• EXERCISE PROMPT
Could you please retype exactly the lines from the start of the records below through the line that contains "lee-hyee/lee-hyee is a", both included, and leave out the pictures?
----- DATA FOR THE TASK -----
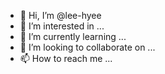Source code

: - 👋 Hi, I’m @lee-hyee
- 👀 I’m interested in ...
- 🌱 I’m currently learning ...
- 💞️ I’m looking to collaborate on ...
- 📫 How to reach me ...

<!---
lee-hyee/lee-hyee is a ✨ special ✨ repository because its `README.md` (this file) appears on your GitHub profile.
You can click the Preview link to take a look at your changes.
--->
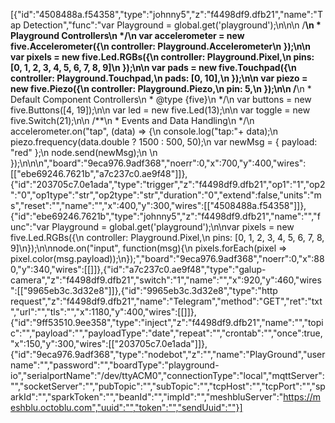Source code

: [{"id":"4508488a.f54358","type":"johnny5","z":"f4498df9.dfb21","name":"Tap Detection","func":"var Playground = global.get('playground');\n\n\n  /**\n   * Playground Controllers\n   */\n  var accelerometer = new five.Accelerometer({\n    controller: Playground.Accelerometer\n  });\n\n  var pixels = new five.Led.RGBs({\n    controller: Playground.Pixel,\n    pins: [0, 1, 2, 3, 4, 5, 6, 7, 8, 9]\n  });\n\n  var pads = new five.Touchpad({\n    controller: Playground.Touchpad,\n    pads: [0, 10],\n  });\n\n  var piezo = new five.Piezo({\n    controller: Playground.Piezo,\n    pin: 5,\n  });\n\n  /**\n   * Default Component Controllers\n   * @type {five}\n   */\n  var buttons = new five.Buttons([4, 19]);\n\n  var led = new five.Led(13);\n\n  var toggle = new five.Switch(21);\n\n  /**\n   * Events and Data Handling\n   */\n  accelerometer.on(\"tap\", (data) => {\n    console.log(\"tap:\"+ data);\n    piezo.frequency(data.double ? 1500 : 500, 50);\n    var newMsg = { payload: \"red\" };\n    node.send(newMsg);\n      \n  });\n\n\n","board":"9eca976.9adf368","noerr":0,"x":700,"y":400,"wires":[["ebe69246.7621b","a7c237c0.ae9f48"]]},{"id":"203705c7.0e1ada","type":"trigger","z":"f4498df9.dfb21","op1":"1","op2":"0","op1type":"str","op2type":"str","duration":"0","extend":false,"units":"ms","reset":"","name":"","x":400,"y":300,"wires":[["4508488a.f54358"]]},{"id":"ebe69246.7621b","type":"johnny5","z":"f4498df9.dfb21","name":"","func":"var Playground = global.get('playground');\n\nvar pixels = new five.Led.RGBs({\n    controller: Playground.Pixel,\n    pins: [0, 1, 2, 3, 4, 5, 6, 7, 8, 9]\n});\n\nnode.on(\"input\", function(msg){\n    pixels.forEach(pixel => pixel.color(msg.payload));\n});","board":"9eca976.9adf368","noerr":0,"x":880,"y":340,"wires":[[]]},{"id":"a7c237c0.ae9f48","type":"galup-camera","z":"f4498df9.dfb21","switch":"1","name":"","x":920,"y":460,"wires":[["9965eb3c.3d32e8"]]},{"id":"9965eb3c.3d32e8","type":"http request","z":"f4498df9.dfb21","name":"Telegram","method":"GET","ret":"txt","url":"","tls":"","x":1180,"y":400,"wires":[[]]},{"id":"9ff53510.9ee358","type":"inject","z":"f4498df9.dfb21","name":"","topic":"","payload":"","payloadType":"date","repeat":"","crontab":"","once":true,"x":150,"y":300,"wires":[["203705c7.0e1ada"]]},{"id":"9eca976.9adf368","type":"nodebot","z":"","name":"PlayGround","username":"","password":"","boardType":"playground-io","serialportName":"/dev/ttyACM0","connectionType":"local","mqttServer":"","socketServer":"","pubTopic":"","subTopic":"","tcpHost":"","tcpPort":"","sparkId":"","sparkToken":"","beanId":"","impId":"","meshbluServer":"https://meshblu.octoblu.com","uuid":"","token":"","sendUuid":""}]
-----
• REPLY
Source code

: - 👋 Hi, I’m @lee-hyee
- 👀 I’m interested in ...
- 🌱 I’m currently learning ...
- 💞️ I’m looking to collaborate on ...
- 📫 How to reach me ...

<!---
lee-hyee/lee-hyee is a ✨ special ✨ repository because its `README.md` (this file) appears on your GitHub profile.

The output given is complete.